1b. Approach (from AD-416)
This project will promote egg safety by improving processing and intervention strategies in three critical areas. First, the bactericidal effects of critical processing parameters will be determined. Commercial egg wash detergents do an excellent job of cleaning eggs but are less lethal to bacteria when wash water pH is <10. Currently, the sanitizing chlorine solution sprayed onto eggs after washing does not reduce bacterial numbers. Research is needed to document the importance of pH and to identify an effective post-wash egg sanitizer. Second, improved sanitation procedures within processing facilities will be developed. Producing safe food requires a clean processing environment. Documentation is needed of areas and equipment in the processing facility most often contaminated with Salmonella. Such information will assist in development of effective means of removing or killing harmful bacteria. Third, better methods for detecting pathogens in egg processing environments and eggs will be developed. A recent new law requires egg producers to test for Salmonella Enteritidis (SE) in houses and flocks. Rapid, objective tests specific for SE will enable the egg industry in complying with this rule. Analyzing DNA from Salmonella collected at farms, processing facilities, and eggs allow for tracking of important contamination sources. Also, improved testing methods are required for a scientifically-based assessment of how different housing types affect egg microbiology.

3. Progress Report
Samples were collected from 4 layer breeder farms and enriched to recover Salmonella and Campylobacter. A single Salmonella positive was recovered from a fecal sample. Campylobacter was recovered from feces, oviduct, and drag swabs, all from two breeder farms. A commercial facility was modified to include three types of housing systems for layer hens: traditional cages, aviary style, enriched cages, which were sampled to determine a baseline of Salmonella and Campylobacter contamination prior to hen placement. Swabs of cages, egg belts, manure belts, and floors were performed.

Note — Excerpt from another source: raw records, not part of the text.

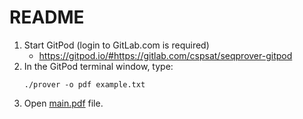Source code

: # README

1. Start GitPod (login to GitLab.com is required)
   - <https://gitpod.io/#https://gitlab.com/cspsat/seqprover-gitpod>
2. In the GitPod terminal window, type:
   ```
   ./prover -o pdf example.txt
   ```
3. Open [main.pdf](main.pdf) file.
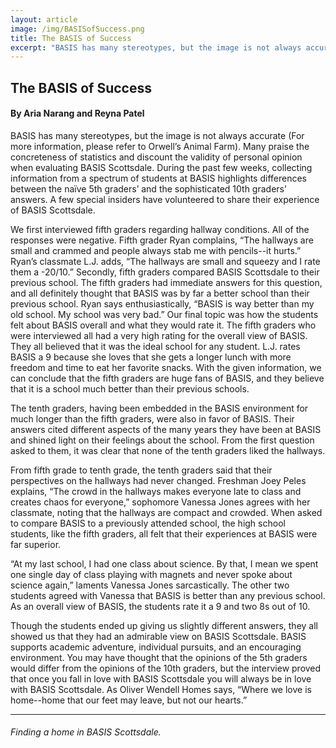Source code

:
 ```yaml
---
layout: article
image: /img/BASISofSuccess.png
title: The BASIS of Success
excerpt: "BASIS has many stereotypes, but the image is not always accurate (For more information, please refer to Orwell’s Animal Farm). Many praise the concreteness of statistics and discount the validity of personal opinion when evaluating BASIS Scottsdale."
---
```


<h2>The BASIS of Success</h2>
<h4>By Aria Narang and Reyna Patel</h4>

BASIS has many stereotypes, but the image is not always accurate (For more information, please refer to Orwell’s Animal Farm). Many praise the concreteness of statistics and discount the validity of personal opinion when evaluating BASIS Scottsdale. During the past few weeks, collecting information from a spectrum of students at BASIS highlights differences between the naïve 5th graders’ and the sophisticated 10th graders’ answers. A few special insiders have volunteered to share their experience of BASIS Scottsdale. 

We first interviewed fifth graders regarding hallway conditions. All of the responses were negative. Fifth grader Ryan complains, “The hallways are small and crammed and people always stab me with pencils--it hurts.” Ryan’s classmate L.J. adds, “The hallways are small and squeezy and I rate them a -20/10.” Secondly, fifth graders compared BASIS Scottsdale to their previous school. The fifth graders had immediate answers for this question, and all definitely thought that BASIS was by far a better school than their previous school. Ryan says enthusiastically, “BASIS is way better than my old school. My school was very bad.” Our final topic was how the students felt about BASIS overall and what they would rate it. The fifth graders who were interviewed all had a very high rating for the overall view of BASIS. They all believed that it was the ideal school for any student. L.J. rates BASIS a 9 because she loves that she gets a longer lunch with more freedom and time to eat her favorite snacks. With the given information, we can conclude that the fifth graders are huge fans of BASIS, and they believe that it is a school much better than their previous schools. 

The tenth graders, having been embedded in the BASIS environment for much longer than the fifth graders, were also in favor of BASIS. Their answers cited different aspects of the many years they have been at BASIS and shined light on their feelings about the school. From the first question asked to them, it was clear that none of the tenth graders liked the hallways. 

From fifth grade to tenth grade, the tenth graders said that their perspectives on the hallways had never changed. Freshman Joey Peles explains, “The crowd in the hallways makes everyone late to class and creates chaos for everyone,” sophomore Vanessa Jones agrees with her classmate, noting that the hallways are compact and crowded. When asked to compare BASIS to a previously attended school, the high school students, like the fifth graders, all felt that their experiences at BASIS were far superior. 

“At my last school, I had one class about science. By that, I mean we spent one single day of class playing with magnets and never spoke about science again,” laments Vanessa Jones sarcastically. The other two students agreed with Vanessa that BASIS is better than any previous school. As an overall view of BASIS, the students rate it a 9 and two 8s out of 10. 

Though the students ended up giving us slightly different answers, they all showed us that they had an admirable view on BASIS Scottsdale. BASIS supports academic adventure, individual pursuits, and an encouraging environment. You may have thought that the opinions of the 5th graders would differ from the opinions of the 10th graders, but the interview proved that once you fall in love with BASIS Scottsdale you will always be in love with BASIS Scottsdale. As Oliver Wendell Homes says, “Where we love is home--home that our feet may leave, but not our hearts.”

<hr style="border-color:#7D7D7D;height:0.5px;">

<h6> Finding a home in BASIS Scottsdale. </h6>
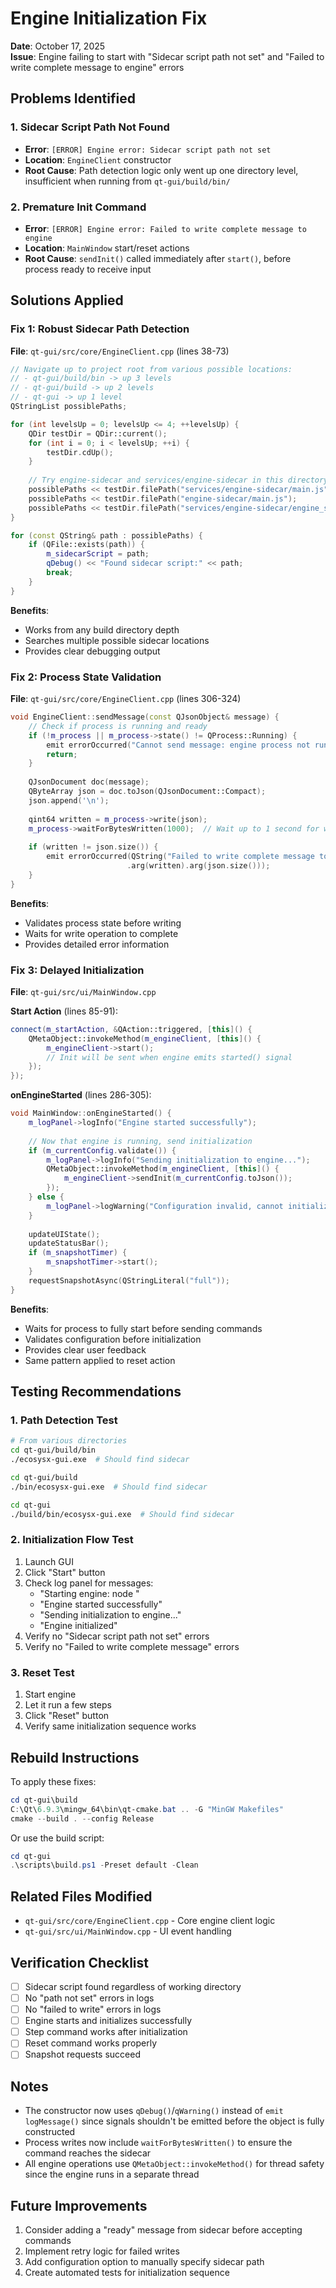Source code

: # Engine Initialization Fix

**Date**: October 17, 2025  
**Issue**: Engine failing to start with "Sidecar script path not set" and "Failed to write complete message to engine" errors

## Problems Identified

### 1. Sidecar Script Path Not Found
- **Error**: `[ERROR] Engine error: Sidecar script path not set`
- **Location**: `EngineClient` constructor
- **Root Cause**: Path detection logic only went up one directory level, insufficient when running from `qt-gui/build/bin/`

### 2. Premature Init Command
- **Error**: `[ERROR] Engine error: Failed to write complete message to engine`
- **Location**: `MainWindow` start/reset actions  
- **Root Cause**: `sendInit()` called immediately after `start()`, before process ready to receive input

## Solutions Applied

### Fix 1: Robust Sidecar Path Detection

**File**: `qt-gui/src/core/EngineClient.cpp` (lines 38-73)

```cpp
// Navigate up to project root from various possible locations:
// - qt-gui/build/bin -> up 3 levels
// - qt-gui/build -> up 2 levels  
// - qt-gui -> up 1 level
QStringList possiblePaths;

for (int levelsUp = 0; levelsUp <= 4; ++levelsUp) {
    QDir testDir = QDir::current();
    for (int i = 0; i < levelsUp; ++i) {
        testDir.cdUp();
    }
    
    // Try engine-sidecar and services/engine-sidecar in this directory
    possiblePaths << testDir.filePath("services/engine-sidecar/main.js");
    possiblePaths << testDir.filePath("engine-sidecar/main.js");
    possiblePaths << testDir.filePath("services/engine-sidecar/engine_sidecar.js");
}

for (const QString& path : possiblePaths) {
    if (QFile::exists(path)) {
        m_sidecarScript = path;
        qDebug() << "Found sidecar script:" << path;
        break;
    }
}
```

**Benefits**:
- Works from any build directory depth
- Searches multiple possible sidecar locations
- Provides clear debugging output

### Fix 2: Process State Validation

**File**: `qt-gui/src/core/EngineClient.cpp` (lines 306-324)

```cpp
void EngineClient::sendMessage(const QJsonObject& message) {
    // Check if process is running and ready
    if (!m_process || m_process->state() != QProcess::Running) {
        emit errorOccurred("Cannot send message: engine process not running");
        return;
    }
    
    QJsonDocument doc(message);
    QByteArray json = doc.toJson(QJsonDocument::Compact);
    json.append('\n');
    
    qint64 written = m_process->write(json);
    m_process->waitForBytesWritten(1000);  // Wait up to 1 second for write
    
    if (written != json.size()) {
        emit errorOccurred(QString("Failed to write complete message to engine (wrote %1 of %2 bytes)")
                          .arg(written).arg(json.size()));
    }
}
```

**Benefits**:
- Validates process state before writing
- Waits for write operation to complete
- Provides detailed error information

### Fix 3: Delayed Initialization

**File**: `qt-gui/src/ui/MainWindow.cpp`

**Start Action** (lines 85-91):
```cpp
connect(m_startAction, &QAction::triggered, [this]() {
    QMetaObject::invokeMethod(m_engineClient, [this]() {
        m_engineClient->start();
        // Init will be sent when engine emits started() signal
    });
});
```

**onEngineStarted** (lines 286-305):
```cpp
void MainWindow::onEngineStarted() {
    m_logPanel->logInfo("Engine started successfully");
    
    // Now that engine is running, send initialization
    if (m_currentConfig.validate()) {
        m_logPanel->logInfo("Sending initialization to engine...");
        QMetaObject::invokeMethod(m_engineClient, [this]() {
            m_engineClient->sendInit(m_currentConfig.toJson());
        });
    } else {
        m_logPanel->logWarning("Configuration invalid, cannot initialize engine");
    }
    
    updateUIState();
    updateStatusBar();
    if (m_snapshotTimer) {
        m_snapshotTimer->start();
    }
    requestSnapshotAsync(QStringLiteral("full"));
}
```

**Benefits**:
- Waits for process to fully start before sending commands
- Validates configuration before initialization
- Provides clear user feedback
- Same pattern applied to reset action

## Testing Recommendations

### 1. Path Detection Test
```bash
# From various directories
cd qt-gui/build/bin
./ecosysx-gui.exe  # Should find sidecar

cd qt-gui/build
./bin/ecosysx-gui.exe  # Should find sidecar

cd qt-gui
./build/bin/ecosysx-gui.exe  # Should find sidecar
```

### 2. Initialization Flow Test
1. Launch GUI
2. Click "Start" button
3. Check log panel for messages:
   - "Starting engine: node <path>"
   - "Engine started successfully"
   - "Sending initialization to engine..."
   - "Engine initialized"
4. Verify no "Sidecar script path not set" errors
5. Verify no "Failed to write complete message" errors

### 3. Reset Test
1. Start engine
2. Let it run a few steps
3. Click "Reset" button
4. Verify same initialization sequence works

## Rebuild Instructions

To apply these fixes:

```powershell
cd qt-gui\build
C:\Qt\6.9.3\mingw_64\bin\qt-cmake.bat .. -G "MinGW Makefiles"
cmake --build . --config Release
```

Or use the build script:
```powershell
cd qt-gui
.\scripts\build.ps1 -Preset default -Clean
```

## Related Files Modified

- `qt-gui/src/core/EngineClient.cpp` - Core engine client logic
- `qt-gui/src/ui/MainWindow.cpp` - UI event handling

## Verification Checklist

- [ ] Sidecar script found regardless of working directory
- [ ] No "path not set" errors in logs
- [ ] No "failed to write" errors in logs
- [ ] Engine starts and initializes successfully
- [ ] Step command works after initialization
- [ ] Reset command works properly
- [ ] Snapshot requests succeed

## Notes

- The constructor now uses `qDebug()`/`qWarning()` instead of `emit logMessage()` since signals shouldn't be emitted before the object is fully constructed
- Process writes now include `waitForBytesWritten()` to ensure the command reaches the sidecar
- All engine operations use `QMetaObject::invokeMethod()` for thread safety since the engine runs in a separate thread

## Future Improvements

1. Consider adding a "ready" message from sidecar before accepting commands
2. Implement retry logic for failed writes
3. Add configuration option to manually specify sidecar path
4. Create automated tests for initialization sequence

Only the traditional cages and belts were contaminated with Salmonella. None of the samples were positive for Campylobacter. Environmental samples were collected from hens in layer houses using traditional cages, aviary, or enriched cages. Areas sampled included egg belts, cage wiring, manure belts, egg ramps/elevators, nest area, roosts, and drag swabs of floors. Fly and rodents were sampled intermittently. From May through July; 17, 13, and 6 Salmonella positive samples were recovered from traditional, aviary, and enriched caging systems, respectively. Two fly samples from the aviary barn were also positive for Salmonella. In the same time period 8, 41, and 24 Campylobacter positive samples were recovered from traditional, aviary, and enriched caging systems, respectively. Eggs were collected from cages and from the floor. No eggs were positive for either Salmonella or Campylobacter. On a single visit to an egg processing facility, environmental, water, and egg samples were collected. Environmental sampling including, rollers, trays, transport equipment {spindles, belts}, brushes, tanks drains, and egg waste buckets. Temperature and pH readings were recorded for wash water. Eggs from each of the housing systems were collected and sampled before and after washing. None of the environmental swab samples were positive for Salmonella or Campylobacter. Pooled egg slurry prepared from unwashed eggs laid by traditionally caged hens, was positive for Salmonella. Campylobacter was recovered from pooled slurry prepared from washed eggs laid by hens housed in the enriched cages. This project replaced 6612-41420-018-00D.

4. Accomplishments

Review Publications
Hannah, J.F., Wilson, J.L., Cox Jr, N.A., Cason Jr, J.A., Bourassa, D.V., Richardson, L.J., Musgrove, M.T., Rigsby, L.L., Buhr, R.J. 2011. Comparison of shell bacteria from unwashed and washed table eggs harvested from caged laying hens and cage-free floor-housed laying hens. Poultry Science. 90(7):1586-1593.